Generating the client

The stubs on the client side are generated using the ${JAVA_HOME}/bin/wsimport command:

> wsimport -keep http://localhost:8080/locustree/locustree/soap?wsdl
parsing WSDL...
generating code...
compiling code...
> find fr
fr/cephb/webservices/locustree/Chromosomes.java
fr/cephb/webservices/locustree/ObjectFactory.java
fr/cephb/webservices/locustree/LocusTreeService.java
fr/cephb/webservices/locustree/LocusTree.java
fr/cephb/webservices/locustree/GetChromosomes.java
fr/cephb/webservices/locustree/Chromosome.java
(...)
> more fr/cephb/webservices/locustree/LocusTree.java
package fr.cephb.webservices.locustree;
(...)
public interface LocusTree
{
(...)
public List<Chromosome> getChromosomes(int organismId);
}

Ok, the function was successfully generated.

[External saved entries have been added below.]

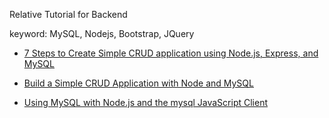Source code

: Relative Tutorial for Backend

keyword: MySQL, Nodejs, Bootstrap, JQuery

- [7 Steps to Create Simple CRUD application using Node.js, Express, and MySQL](https://mfikri.com/en/blog/nodejs-mysql-crud)

- [Build a Simple CRUD Application with Node and MySQL](https://imgbot--okta-blog.netlify.app/blog/2019/09/09/build-crud-app-node-mysql)

- [Using MySQL with Node.js and the mysql JavaScript Client](https://www.sitepoint.com/using-node-mysql-javascript-client/)
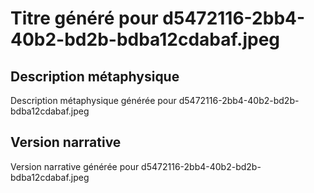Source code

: # Titre généré pour d5472116-2bb4-40b2-bd2b-bdba12cdabaf.jpeg

## Description métaphysique
Description métaphysique générée pour d5472116-2bb4-40b2-bd2b-bdba12cdabaf.jpeg

## Version narrative
Version narrative générée pour d5472116-2bb4-40b2-bd2b-bdba12cdabaf.jpeg
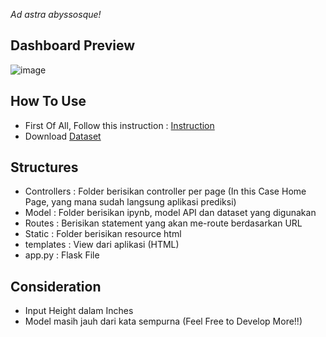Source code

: <em>Ad astra abyssosque!</em>

## Dashboard Preview

![image](https://user-images.githubusercontent.com/63080447/162610895-7a8e0d75-8991-41f1-b6bd-5c35234dee3a.png)


## How To Use
- First Of All, Follow this instruction : [Instruction](https://github.com/rasyidev/aim-technical/tree/main/M7S1)
- Download [Dataset](https://ptorbitventurainodnesia-my.sharepoint.com/:x:/g/personal/billy_orbitfutureacademy_sch_id/EewGt_OgYeFNpv1b49IH--UBCc2OgMyecv2MNFiQQKB95g?e=1cNcGp)

## Structures
- Controllers : Folder berisikan controller per page (In this Case Home Page, yang mana sudah langsung aplikasi prediksi)
- Model : Folder berisikan ipynb, model API dan dataset yang digunakan
- Routes : Berisikan statement yang akan me-route berdasarkan URL
- Static : Folder berisikan resource html
- templates : View dari aplikasi (HTML)
- app.py : Flask File

## Consideration
- Input Height dalam Inches
- Model masih jauh dari kata sempurna (Feel Free to Develop More!!)
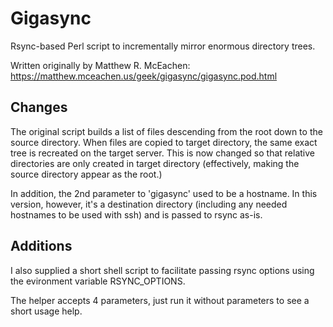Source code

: # Gigasync
Rsync-based Perl script to incrementally mirror enormous directory trees.

Written originally by Matthew R. McEachen:
https://matthew.mceachen.us/geek/gigasync/gigasync.pod.html

Changes
-------
The original script builds a list of files descending from the root down to the source directory. When
files are copied to target directory, the same exact tree is recreated on the target server. This is now
changed so that relative directories are only created in target directory (effectively, making the source
directory appear as the root.)

In addition, the 2nd parameter to 'gigasync' used to be a hostname. In this version, however, it's a destination
directory (including any needed hostnames to be used with ssh) and is passed to rsync as-is.

Additions
---------
I also supplied a short shell script to facilitate passing rsync options using the evironment variable
RSYNC_OPTIONS.

The helper accepts 4 parameters, just run it without parameters to see a short usage help.
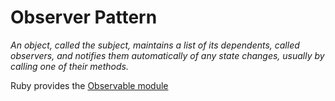 # Observer Pattern

*An object, called the subject, maintains a list of its dependents, called observers,
and notifies them automatically of any state changes, usually by calling one of their methods.*

Ruby provides the [Observable module](http://apidock.com/ruby/Observable)

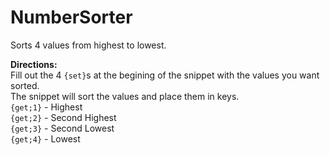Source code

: # NumberSorter
Sorts 4 values from highest to lowest.

**Directions:**  
Fill out the 4 `{set}`s at the begining of the snippet with the values you want sorted.  
The snippet will sort the values and place them in keys.  
`{get;1}` - Highest  
`{get;2}` - Second Highest  
`{get;3}` - Second Lowest  
`{get;4}` - Lowest
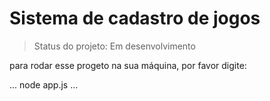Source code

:<h1>Sistema de cadastro de jogos</h1>

> Status do projeto: Em desenvolvimento

para rodar esse progeto na sua máquina, por favor digite:

...
node app.js
...
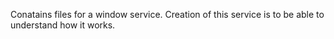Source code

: Conatains files for a window service. Creation of this service is to be able to understand how it works.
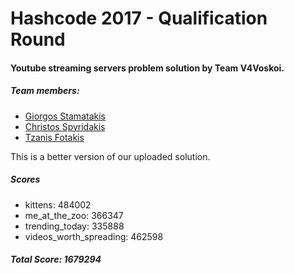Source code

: # Hashcode 2017 - Qualification Round
#### Youtube streaming servers problem solution by Team V4Voskoi.
##### Team members:
* [Giorgos Stamatakis](https://github.com/gstamatakis)
* [Christos Spyridakis](https://github.com/ChSpyman)
* [Tzanis Fotakis](https://github.com/TFotakis)

This is a better version of our uploaded solution.
##### Scores
* kittens: 484002
* me_at_the_zoo: 366347
* trending_today: 335888
* videos_worth_spreading: 462598
##### Total Score: 1679294
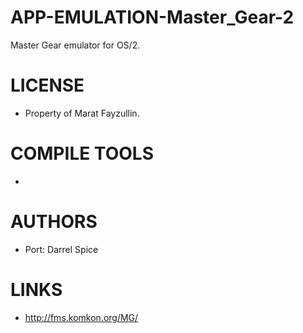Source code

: APP-EMULATION-Master_Gear-2
===========================

Master Gear emulator for OS/2. 

LICENSE
===============
* Property of Marat Fayzullin.

COMPILE TOOLS
===============
* 

AUTHORS
===============
* Port: Darrel Spice

LINKS
===============
 * http://fms.komkon.org/MG/
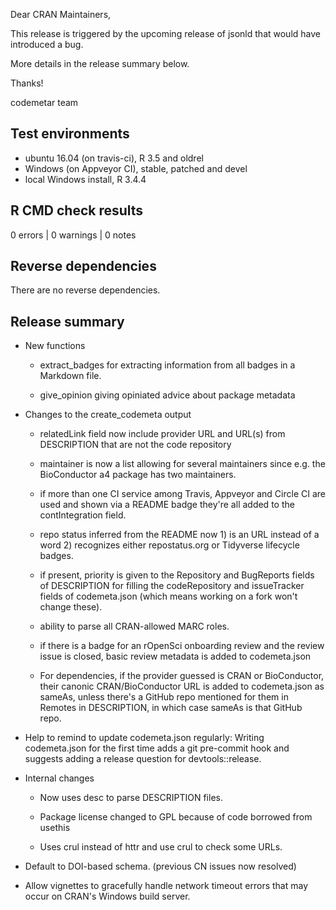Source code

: Dear CRAN Maintainers,

This release is triggered by the upcoming release of jsonld that would have introduced a bug. 

More details in the release summary below.

Thanks!

codemetar team


## Test environments

* ubuntu 16.04 (on travis-ci), R 3.5 and oldrel
* Windows (on Appveyor CI), stable, patched and devel
* local Windows install, R 3.4.4

## R CMD check results

0 errors | 0 warnings | 0 notes


## Reverse dependencies

There are no reverse dependencies.

## Release summary

* New functions

    * extract_badges for extracting information from all badges in a Markdown file.
    
    * give_opinion giving opiniated advice about package metadata
    
* Changes to the create_codemeta output

    * relatedLink field now include provider URL and URL(s) from DESCRIPTION that are not the code repository
    
    * maintainer is now a list allowing for several maintainers since e.g. the BioConductor a4 package has two maintainers.
    
    * if more than one CI service among Travis, Appveyor and Circle CI are used and shown via a README badge they're all added to the contIntegration field.
    
    * repo status inferred from the README now 1) is an URL instead of a word 2) recognizes either repostatus.org or Tidyverse lifecycle badges.
    
    * if present, priority is given to the Repository and BugReports fields of DESCRIPTION for filling the codeRepository and issueTracker fields of codemeta.json (which means working on a fork won't change these).
    
    * ability to parse all CRAN-allowed MARC roles.
    
    * if there is a badge for an rOpenSci onboarding review and the review issue is closed, basic review metadata is added to codemeta.json
    
    * For dependencies, if the provider guessed is CRAN or BioConductor, their canonic CRAN/BioConductor URL is added to codemeta.json as sameAs, unless there's a GitHub repo mentioned for them in Remotes in DESCRIPTION, in which case sameAs is that GitHub repo.

* Help to remind to update codemeta.json regularly: Writing codemeta.json for the first time adds a git pre-commit hook and suggests adding a release question for devtools::release.

* Internal changes

    * Now uses desc to parse DESCRIPTION files.

    * Package license changed to GPL because of code borrowed from usethis
    
    * Uses crul instead of httr and use crul to check some URLs.

* Default to DOI-based schema. (previous CN issues now resolved)

* Allow vignettes to gracefully handle network timeout errors that
  may occur on CRAN's Windows build server.
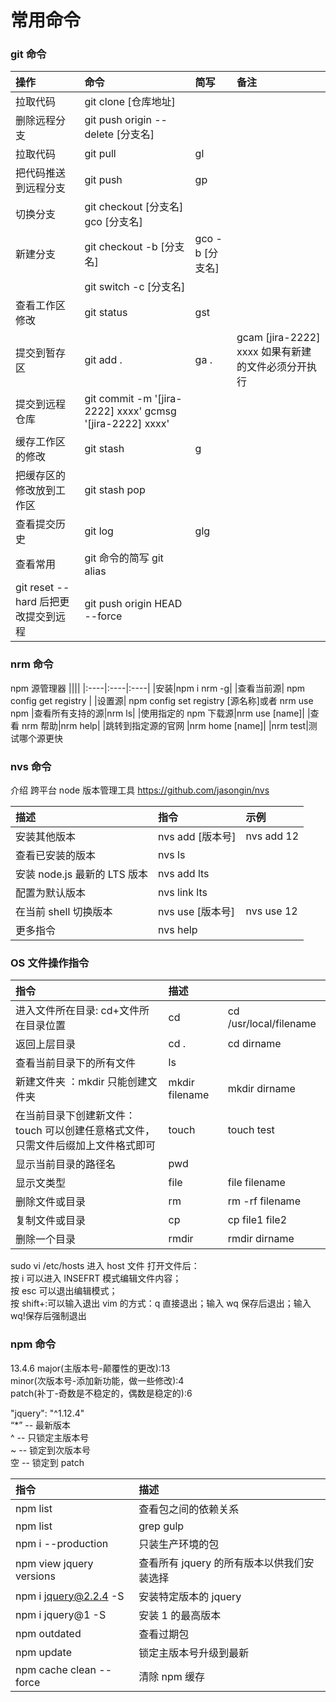 # 常用命令

### git 命令

| 操作                                | 命令                                                      | 简写            | 备注                                               |
| :---------------------------------- | :-------------------------------------------------------- | :-------------- | :------------------------------------------------- |
| 拉取代码                            | git clone [仓库地址]                                      |
| 删除远程分支                        | git push origin --delete [分支名]                         |
| 拉取代码                            | git pull                                                  | gl              |
| 把代码推送到远程分支                | git push                                                  | gp              |
| 切换分支                            | git checkout [分支名] gco [分支名]                        |
| 新建分支                            | git checkout -b [分支名]                                  | gco -b [分支名] |
|                                     | git switch -c [分支名]                                    |
| 查看工作区修改                      | git status                                                | gst             |
| 提交到暂存区                        | git add .                                                 | ga .            | gcam [jira-2222] xxxx 如果有新建的文件必须分开执行 |
| 提交到远程仓库                      | git commit -m '[jira-2222] xxxx' gcmsg '[jira-2222] xxxx' |
| 缓存工作区的修改                    | git stash                                                 | g               |
| 把缓存区的修改放到工作区            | git stash pop                                             |
| 查看提交历史                        | git log                                                   | glg             |
| 查看常用                            | git 命令的简写 git alias                                  |
| git reset --hard 后把更改提交到远程 | git push origin HEAD --force                              |

### nrm 命令

npm 源管理器
||||
|:----|:----|:----|
|安装|npm i nrm -g|
|查看当前源| npm config get registry |
|设置源| npm config set registry [源名称]或者 nrm use npm
|查看所有支持的源|nrm ls|
|使用指定的 npm 下载源|nrm use [name]|
|查看 nrm 帮助|nrm help|
|跳转到指定源的官网 |nrm home [name]|
|nrm test|测试哪个源更快

### nvs 命令

介绍 跨平台 node 版本管理工具 https://github.com/jasongin/nvs

| 描述                         | 指令             | 示例       |
| :--------------------------- | :--------------- | :--------- |
| 安装其他版本                 | nvs add [版本号] | nvs add 12 |
| 查看已安装的版本             | nvs ls           |
| 安装 node.js 最新的 LTS 版本 | nvs add lts      |
| 配置为默认版本               | nvs link lts     |
| 在当前 shell 切换版本        | nvs use [版本号] | nvs use 12 |
| 更多指令                     | nvs help         |

### OS 文件操作指令

| 指令                                                                             | 描述           |                        |
| :------------------------------------------------------------------------------- | :------------- | :--------------------- |
| 进入文件所在目录: cd+文件所在目录位置                                            | cd             | cd /usr/local/filename |
| 返回上层目录                                                                     | cd .           | cd dirname             |
| 查看当前目录下的所有文件                                                         | ls             |
| 新建文件夹 ：mkdir 只能创建文件夹                                                | mkdir filename | mkdir dirname          |
| 在当前目录下创建新文件：touch 可以创建任意格式文件，只需文件后缀加上文件格式即可 | touch          | touch test             |
| 显示当前目录的路径名                                                             | pwd            |
| 显示文类型                                                                       | file           | file filename          |
| 删除文件或目录                                                                   | rm             | rm -rf filename        |
| 复制文件或目录                                                                   | cp             | cp file1 file2         |
| 删除一个目录                                                                     | rmdir          | rmdir dirname          |

sudo vi /etc/hosts 进入 host 文件
打开文件后：  
按 i 可以进入 INSEFRT 模式编辑文件内容；  
按 esc 可以退出编辑模式；  
按 shift+:可以输入退出 vim 的方式：q 直接退出；输入 wq 保存后退出；输入 wq!保存后强制退出

### npm 命令

13.4.6
major(主版本号-颠覆性的更改):13  
minor(次版本号-添加新功能，做一些修改):4  
patch(补丁-奇数是不稳定的，偶数是稳定的):6

"jquery": "^1.12.4"  
“\*” -- 最新版本  
^ -- 只锁定主版本号  
~ -- 锁定到次版本号  
空 -- 锁定到 patch

| 指令                     | 描述                                       |
| :----------------------- | :----------------------------------------- |
| npm list                 | 查看包之间的依赖关系                       |
| npm list                 | grep gulp                                  | 清晰的依赖关系 |
| npm i --production       | 只装生产环境的包                           |
| npm view jquery versions | 查看所有 jquery 的所有版本以供我们安装选择 |
| npm i jquery@2.2.4 -S    | 安装特定版本的 jquery                      |
| npm i jquery@1 -S        | 安装 1 的最高版本                          |
| npm outdated             | 查看过期包                                 |
| npm update               | 锁定主版本号升级到最新                     |
| npm cache clean --force  | 清除 npm 缓存                              |
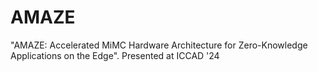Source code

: # AMAZE
"AMAZE: Accelerated MiMC Hardware Architecture for Zero-Knowledge Applications on the Edge". Presented at ICCAD '24
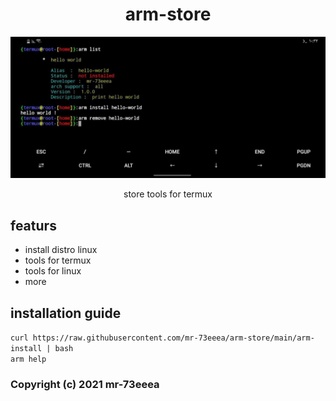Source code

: <h1 align="Center">arm-store</h1>
<img src="https://github.com/mr-73eeea/arm-store/blob/main/src/img/main.png?raw=true">

<p align="Center">store tools for termux</p>

## featurs
- install distro linux
- tools for termux
- tools for linux
- more
## installation guide

`curl https://raw.githubusercontent.com/mr-73eeea/arm-store/main/arm-install | bash `
<br>
`arm help`

### Copyright (c) 2021 mr-73eeea

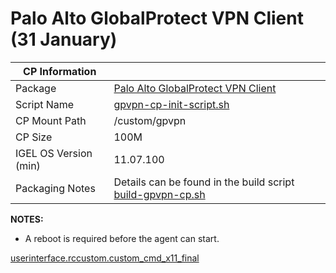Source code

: # Palo Alto GlobalProtect VPN Client (31 January)

|  CP Information |            |
|-----------------|------------|
| Package | [Palo Alto GlobalProtect VPN Client](https://docs.paloaltonetworks.com/globalprotect/5-1/globalprotect-app-user-guide/globalprotect-app-for-linux/download-and-install-the-globalprotect-app-for-linux) |
| Script Name | [gpvpn-cp-init-script.sh](build/gpvpn-cp-init-script.sh) |
| CP Mount Path | /custom/gpvpn |
| CP Size | 100M |
| IGEL OS Version (min) | 11.07.100 |
| Packaging Notes | Details can be found in the build script [build-gpvpn-cp.sh](build/build-gpvpn-cp.sh) |

**NOTES:**

- A reboot is required before the agent can start.

[userinterface.rccustom.custom_cmd_x11_final](igel/gpvpn-profile.xml)
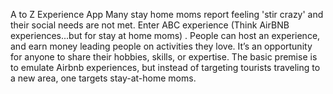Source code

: A to Z Experience App
Many stay home moms report feeling 'stir crazy' and their social needs are not met. Enter ABC experience (Think AirBNB experiences...but for stay at home moms) . People can host an experience, and earn money leading people on activities they love. It’s an opportunity for anyone to share their hobbies, skills, or expertise. The basic premise is to emulate Airbnb experiences, but instead of targeting tourists traveling to a new area, one targets stay-at-home moms.

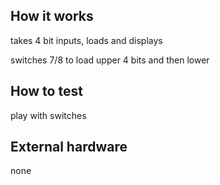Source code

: <!---

This file is used to generate your project datasheet. Please fill in the information below and delete any unused
sections.

You can also include images in this folder and reference them in the markdown. Each image must be less than
512 kb in size, and the combined size of all images must be less than 1 MB.
-->

## How it works

takes 4 bit inputs, loads and displays

switches 7/8 to load upper 4 bits and then lower

## How to test

play with switches
## External hardware

none
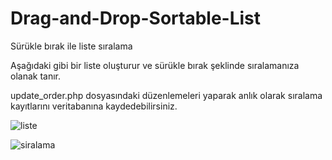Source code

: # Drag-and-Drop-Sortable-List
Sürükle bırak ile liste sıralama

Aşağıdaki gibi bir liste oluşturur ve sürükle bırak şeklinde sıralamanıza olanak tanır.

update_order.php dosyasındaki düzenlemeleri yaparak anlık olarak sıralama kayıtlarını veritabanına kaydedebilirsiniz.

![liste](https://github.com/berkanakman/Drag-and-Drop-Sortable-List/assets/36258013/cf3d15e9-ba1e-4062-91b4-4c3331817d20)

![siralama](https://github.com/berkanakman/Drag-and-Drop-Sortable-List/assets/36258013/4670aec7-c0fe-488c-87fc-d5ba34cb27fb)
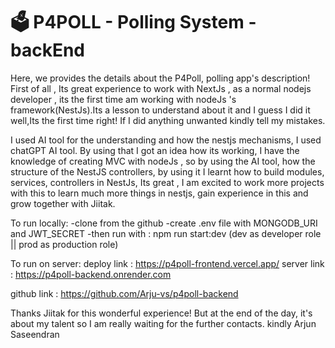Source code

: # 🗳️ P4POLL - Polling System - backEnd

Here, we provides the details about the P4Poll, polling app's description!
First of all , Its great experience to work with NextJs , as a normal nodejs developer , its the first time am working with nodeJs 's framework(NestJs).Its a lesson to understand about it and I guess I did it well,Its the first time right! If I did anything unwanted kindly tell my mistakes. 

I used AI tool for the understanding and how the nestjs mechanisms, I used chatGPT AI tool. By using that I got an idea how its working, I have the knowledge of creating MVC with nodeJs , so by using the AI tool, how the structure of the NestJS controllers, by using it I learnt how to build modules, services, controllers in NestJs, Its great , I am excited to work more projects with this to learn much more things in nestjs, gain experience in this and grow together with Jiitak. 

To run locally:
-clone from the github
-create .env file with MONGODB_URI and JWT_SECRET
-then run with : npm run start:dev (dev as developer role || prod as production role)

To run on server:
deploy link : https://p4poll-frontend.vercel.app/
server link : https://p4poll-backend.onrender.com

github link : https://github.com/Arju-vs/p4poll-backend


Thanks Jiitak for this wonderful experience! But at the end of the day, it's about my talent so I am really waiting for the further contacts.
kindly Arjun Saseendran
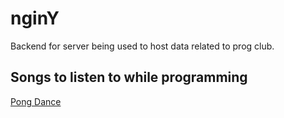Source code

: # nginY
Backend for server being used to host data related to prog club.


## Songs to listen to while programming
[Pong Dance](https://www.youtube.com/watch?v=YV3XnVcEgZY)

Let's test it with a tiny java program:

file Test.java

import fr.cephb.webservices.locustree.*;

public class Test
{
public static void main(String args[])
{
LocusTreeService service=new LocusTreeService();
LocusTree locustree=service.getLocusTreeSePort();
final int organismId=36;
for(Chromosome chrom:locustree.getChromosomes(organismId))
{
System.out.println(
chrom.getId()+"\t"+
chrom.getName()+"\t"+
chrom.getOrganismId()+"\t"+
chrom.getLength()
);
}

}
}

Compiling and running:

javac -cp . Test.java
java -cp . Test
1 chr1 36 247249719
2 chr2 36 242951149
3 chr3 36 199501827
4 chr4 36 191273063
5 chr5 36 180857866
6 chr6 36 170899992
7 chr7 36 158821424
8 chr8 36 146274826
9 chr9 36 140273252
10 chr10 36 135374737
11 chr11 36 134452384
12 chr12 36 132349534
13 chr13 36 114142980
14 chr14 36 106368585
15 chr15 36 100338915
(...)

SOAP internals

Here is the XML/SOAP query for getChromosomes sent to the sever via a POST query.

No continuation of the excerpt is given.